WHAT THE TASK ASKS
Set down the line that has "Una matriz $A" and each line beneath it, through the last line of the entries, exactly and with no others.

Start of EXCERPTED RECORDS

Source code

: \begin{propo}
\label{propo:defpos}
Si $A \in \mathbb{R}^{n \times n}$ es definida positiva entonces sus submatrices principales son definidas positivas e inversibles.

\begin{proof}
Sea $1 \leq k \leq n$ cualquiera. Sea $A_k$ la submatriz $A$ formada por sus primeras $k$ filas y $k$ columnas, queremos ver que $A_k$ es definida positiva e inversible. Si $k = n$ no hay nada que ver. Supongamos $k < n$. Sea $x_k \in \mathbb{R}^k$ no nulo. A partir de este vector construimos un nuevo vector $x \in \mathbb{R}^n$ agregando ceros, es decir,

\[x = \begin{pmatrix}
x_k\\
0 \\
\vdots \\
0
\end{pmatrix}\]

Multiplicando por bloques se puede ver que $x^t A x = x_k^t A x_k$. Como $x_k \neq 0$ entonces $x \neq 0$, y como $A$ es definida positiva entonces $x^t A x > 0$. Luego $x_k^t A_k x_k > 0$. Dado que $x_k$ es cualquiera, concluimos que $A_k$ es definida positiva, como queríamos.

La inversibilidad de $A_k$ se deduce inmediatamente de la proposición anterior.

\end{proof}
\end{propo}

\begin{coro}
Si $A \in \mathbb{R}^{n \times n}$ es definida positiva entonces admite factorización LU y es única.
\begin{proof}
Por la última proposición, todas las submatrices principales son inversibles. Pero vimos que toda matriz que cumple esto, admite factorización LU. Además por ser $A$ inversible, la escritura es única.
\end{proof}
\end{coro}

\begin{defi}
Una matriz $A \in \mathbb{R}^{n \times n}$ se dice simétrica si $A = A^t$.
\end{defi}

End of EXCERPTED RECORDS

OUTPUT FOR THIS EXERCISE
Una matriz $A \in \mathbb{R}^{n \times n}$ se dice simétrica si $A = A^t$.
\end{defi}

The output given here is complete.